The goal of this project is to facilitate the use and development of Bayesian methods to infer phylogenies. One of the least understood aspects of many Bayesian methods is that they rely on stochastic processes that need to converge. Simply put, results from simulations that have failed to converge cannot be trusted; yet most users pay little to no attention to this critical element of Bayesian inference and do not take available measures to ensure that a Bayesian analysis has converged. In order to accomplish the goal of this project, we are focusing our efforts in in the following four areas.
- Create easy-to-use software tools designed to diagnose convergence of Monte Carlo simulations used for Bayesian phylogenetic inference.
- Create software tools that will convert output data of Markov chain Monte Carlo (MCMC) simulations in formats that can easily be imported into other software packages used to diagnose MCMC convergence.
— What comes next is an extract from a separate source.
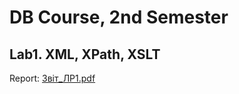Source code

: # DB Course, 2nd Semester

## Lab1. XML, XPath, XSLT
Report: [Звіт_ЛР1.pdf](reports/Лаб1_БД2_КП81_Янковський_Дмитро.pdf)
Easy access to these data formats is intended to promote greater participation and collaboration by theoreticians in non-biology domains.
- Assemble and analyze diverse empirical data sets in order to better understand the limits of this popular method for inferring phylogeny and to draw attention to best practices in its use.
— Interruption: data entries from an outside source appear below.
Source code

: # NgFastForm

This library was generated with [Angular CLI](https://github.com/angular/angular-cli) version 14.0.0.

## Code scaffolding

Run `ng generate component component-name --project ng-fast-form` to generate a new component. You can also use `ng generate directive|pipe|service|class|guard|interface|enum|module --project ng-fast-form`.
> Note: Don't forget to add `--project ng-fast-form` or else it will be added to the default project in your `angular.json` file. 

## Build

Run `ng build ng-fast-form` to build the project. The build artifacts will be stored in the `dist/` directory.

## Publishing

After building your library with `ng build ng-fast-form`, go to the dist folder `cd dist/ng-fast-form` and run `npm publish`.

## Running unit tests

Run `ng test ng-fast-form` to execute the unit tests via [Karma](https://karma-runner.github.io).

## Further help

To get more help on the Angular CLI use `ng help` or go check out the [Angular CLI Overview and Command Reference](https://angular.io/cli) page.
- Implement new methods for diagnosing convergence of Markov chains used for phylogeny inference
Background
Bayesian methods are being used by a growing number of researchers to infer phylogenies because of the computational efficiency of these methods (Huelsenbeck, et al. 2001). However, the stochastic process underlying the implementation of these methods is not “one-size fits all” and one of the least understood aspects of these statistical methods is the concept of convergence. In practice, Bayesian inference of phylogeny relies on Markov chain Monte Carlo (MCMC) methods to estimate the posterior distribution of free parameters (e.g., tree topology and substitution model). In simple terms, if the MCMC algorithm used to produce the Markov chain is allowed to run long enough, then sampling from the chain will give the correct posterior probabilities for the parameters of interest. On the other hand, if the Markov chain fails to converge in a reasonable amount of time then the results cannot be trusted and the purported value of this increasingly popular method is lost.
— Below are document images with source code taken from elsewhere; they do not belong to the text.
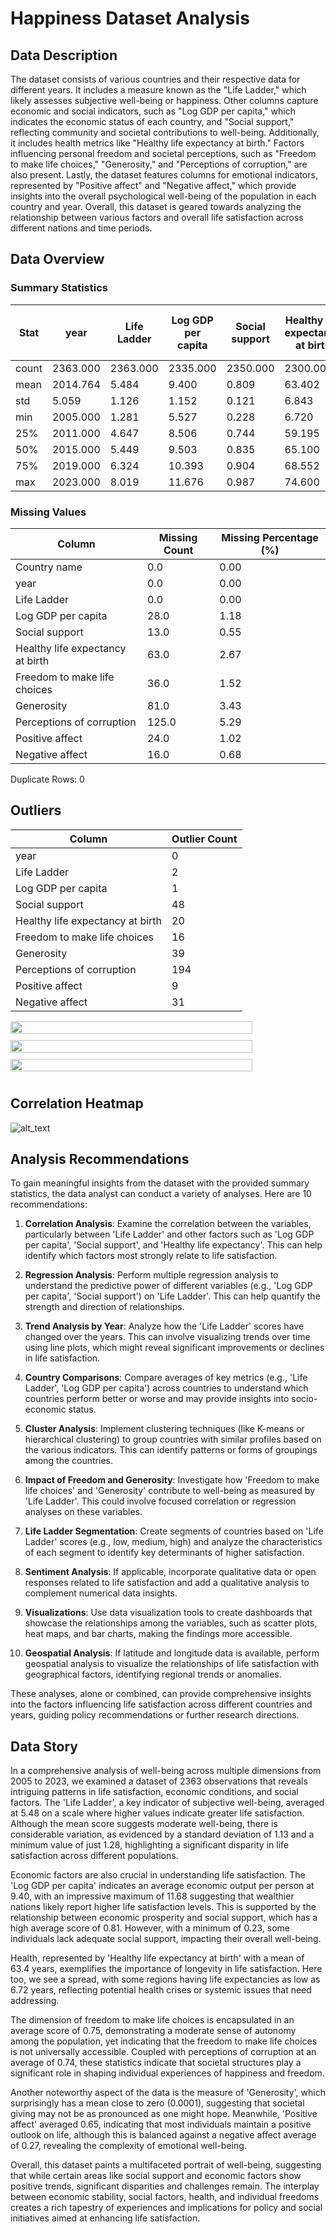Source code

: # Happiness Dataset Analysis 
## Data Description
The dataset consists of various countries and their respective data for different years. It includes a measure known as the "Life Ladder," which likely assesses subjective well-being or happiness. Other columns capture economic and social indicators, such as "Log GDP per capita," which indicates the economic status of each country, and "Social support," reflecting community and societal contributions to well-being. Additionally, it includes health metrics like "Healthy life expectancy at birth." Factors influencing personal freedom and societal perceptions, such as "Freedom to make life choices," "Generosity," and "Perceptions of corruption," are also present. Lastly, the dataset features columns for emotional indicators, represented by "Positive affect" and "Negative affect," which provide insights into the overall psychological well-being of the population in each country and year. Overall, this dataset is geared towards analyzing the relationship between various factors and overall life satisfaction across different nations and time periods.
## Data Overview
### Summary Statistics
| Stat | year | Life Ladder | Log GDP per capita | Social support | Healthy life expectancy at birth | Freedom to make life choices | Generosity | Perceptions of corruption | Positive affect | Negative affect |
| --- | --- | --- | --- | --- | --- | --- | --- | --- | --- | --- |
| count | 2363.000 | 2363.000 | 2335.000 | 2350.000 | 2300.000 | 2327.000 | 2282.000 | 2238.000 | 2339.000 | 2347.000 |
| mean | 2014.764 | 5.484 | 9.400 | 0.809 | 63.402 | 0.750 | 0.000 | 0.744 | 0.652 | 0.273 |
| std | 5.059 | 1.126 | 1.152 | 0.121 | 6.843 | 0.139 | 0.161 | 0.185 | 0.106 | 0.087 |
| min | 2005.000 | 1.281 | 5.527 | 0.228 | 6.720 | 0.228 | -0.340 | 0.035 | 0.179 | 0.083 |
| 25% | 2011.000 | 4.647 | 8.506 | 0.744 | 59.195 | 0.661 | -0.112 | 0.687 | 0.572 | 0.209 |
| 50% | 2015.000 | 5.449 | 9.503 | 0.835 | 65.100 | 0.771 | -0.022 | 0.798 | 0.663 | 0.262 |
| 75% | 2019.000 | 6.324 | 10.393 | 0.904 | 68.552 | 0.862 | 0.094 | 0.868 | 0.737 | 0.326 |
| max | 2023.000 | 8.019 | 11.676 | 0.987 | 74.600 | 0.985 | 0.700 | 0.983 | 0.884 | 0.705 |

### Missing Values
| Column | Missing Count | Missing Percentage (%) |
|--------|------------|----------------------|
| Country name | 0.0 | 0.00 |
| year | 0.0 | 0.00 |
| Life Ladder | 0.0 | 0.00 |
| Log GDP per capita | 28.0 | 1.18 |
| Social support | 13.0 | 0.55 |
| Healthy life expectancy at birth | 63.0 | 2.67 |
| Freedom to make life choices | 36.0 | 1.52 |
| Generosity | 81.0 | 3.43 |
| Perceptions of corruption | 125.0 | 5.29 |
| Positive affect | 24.0 | 1.02 |
| Negative affect | 16.0 | 0.68 |

Duplicate Rows: 0
## Outliers
|Column|Outlier Count|
|-------|-------|
|year|0|
|Life Ladder|2|
|Log GDP per capita|1|
|Social support|48|
|Healthy life expectancy at birth|20|
|Freedom to make life choices|16|
|Generosity|39|
|Perceptions of corruption|194|
|Positive affect|9|
|Negative affect|31|
<div style="display: flex; flex-wrap: wrap; width: 120%;">
<img src="outliers_1.png" width="80%" style="margin-right: 10px; margin-bottom: 10px"/>
<img src="outliers_2.png" width="80%" style="margin-right: 10px; margin-bottom: 10px"/>
<img src="outliers_3.png" width="80%" style="margin-right: 10px; margin-bottom: 10px"/>
</div>
 
## Correlation Heatmap

![alt_text](correlation_heatmap.png)
## Analysis Recommendations
To gain meaningful insights from the dataset with the provided summary statistics, the data analyst can conduct a variety of analyses. Here are 10 recommendations:

1. **Correlation Analysis**: Examine the correlation between the variables, particularly between 'Life Ladder' and other factors such as 'Log GDP per capita', 'Social support', and 'Healthy life expectancy'. This can help identify which factors most strongly relate to life satisfaction.

2. **Regression Analysis**: Perform multiple regression analysis to understand the predictive power of different variables (e.g., 'Log GDP per capita', 'Social support') on 'Life Ladder'. This can help quantify the strength and direction of relationships.

3. **Trend Analysis by Year**: Analyze how the 'Life Ladder' scores have changed over the years. This can involve visualizing trends over time using line plots, which might reveal significant improvements or declines in life satisfaction.

4. **Country Comparisons**: Compare averages of key metrics (e.g., 'Life Ladder', 'Log GDP per capita') across countries to understand which countries perform better or worse and may provide insights into socio-economic status.

5. **Cluster Analysis**: Implement clustering techniques (like K-means or hierarchical clustering) to group countries with similar profiles based on the various indicators. This can identify patterns or forms of groupings among the countries.

6. **Impact of Freedom and Generosity**: Investigate how 'Freedom to make life choices' and 'Generosity' contribute to well-being as measured by 'Life Ladder'. This could involve focused correlation or regression analyses on these variables.

7. **Life Ladder Segmentation**: Create segments of countries based on 'Life Ladder' scores (e.g., low, medium, high) and analyze the characteristics of each segment to identify key determinants of higher satisfaction.

8. **Sentiment Analysis**: If applicable, incorporate qualitative data or open responses related to life satisfaction and add a qualitative analysis to complement numerical data insights.

9. **Visualizations**: Use data visualization tools to create dashboards that showcase the relationships among the variables, such as scatter plots, heat maps, and bar charts, making the findings more accessible.

10. **Geospatial Analysis**: If latitude and longitude data is available, perform geospatial analysis to visualize the relationships of life satisfaction with geographical factors, identifying regional trends or anomalies.

These analyses, alone or combined, can provide comprehensive insights into the factors influencing life satisfaction across different countries and years, guiding policy recommendations or further research directions.
## Data Story
In a comprehensive analysis of well-being across multiple dimensions from 2005 to 2023, we examined a dataset of 2363 observations that reveals intriguing patterns in life satisfaction, economic conditions, and social factors. The 'Life Ladder', a key indicator of subjective well-being, averaged at 5.48 on a scale where higher values indicate greater life satisfaction. Although the mean score suggests moderate well-being, there is considerable variation, as evidenced by a standard deviation of 1.13 and a minimum value of just 1.28, highlighting a significant disparity in life satisfaction across different populations.

Economic factors are also crucial in understanding life satisfaction. The 'Log GDP per capita' indicates an average economic output per person at 9.40, with an impressive maximum of 11.68 suggesting that wealthier nations likely report higher life satisfaction levels. This is supported by the relationship between economic prosperity and social support, which has a high average score of 0.81. However, with a minimum of 0.23, some individuals lack adequate social support, impacting their overall well-being.

Health, represented by 'Healthy life expectancy at birth' with a mean of 63.4 years, exemplifies the importance of longevity in life satisfaction. Here too, we see a spread, with some regions having life expectancies as low as 6.72 years, reflecting potential health crises or systemic issues that need addressing.

The dimension of freedom to make life choices is encapsulated in an average score of 0.75, demonstrating a moderate sense of autonomy among the population, yet indicating that the freedom to make life choices is not universally accessible. Coupled with perceptions of corruption at an average of 0.74, these statistics indicate that societal structures play a significant role in shaping individual experiences of happiness and freedom.

Another noteworthy aspect of the data is the measure of 'Generosity', which surprisingly has a mean close to zero (0.0001), suggesting that societal giving may not be as pronounced as one might hope. Meanwhile, 'Positive affect' averaged 0.65, indicating that most individuals maintain a positive outlook on life, although this is balanced against a negative affect average of 0.27, revealing the complexity of emotional well-being.

Overall, this dataset paints a multifaceted portrait of well-being, suggesting that while certain areas like social support and economic factors show positive trends, significant disparities and challenges remain. The interplay between economic stability, social factors, health, and individual freedoms creates a rich tapestry of experiences and implications for policy and social initiatives aimed at enhancing life satisfaction.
To obtain a Markov chain that converges in a reasonable time, most Bayesian phylogenetic software packages provide ways for the user to tune the MCMC algorithm. The problem is that most practitioners are unfamiliar with the potential pitfalls associated with the implementation of Bayesian methods to infer phylogenies and remain ill equipped to diagnose potential problems in the application of Bayesian phylogenetic methods. Work conducted under this proposal will put easy-to-use tools into the hands of practitioners, so that potential problems with MCMC implementations can be diagnosed and modifications to the MCMC algorithm can be made before results are published. This same software will be used to study convergence for diverse empirical data sets and results from this work will be published in biology and CSE journals in order to draw further attention to the need for caution when using Bayesian methods to infer phylogenies. The individuals identified in this proposal are particularly well suited to accomplish the proposed work. Investigators have firsthand experience in life sciences and in the development of software for Bayesian inference of phylogeny and for the exploration of MCMC convergence in Bayesian phylogenetics. In addition, the team has at their disposal powerful computational and visualization resources, as well as access to a talented pool of graduate students, system administrators, and faculty in a newly formed interdisciplinary computational sciences program.
This project is being funded by the National Science Foundation (EF-0849861).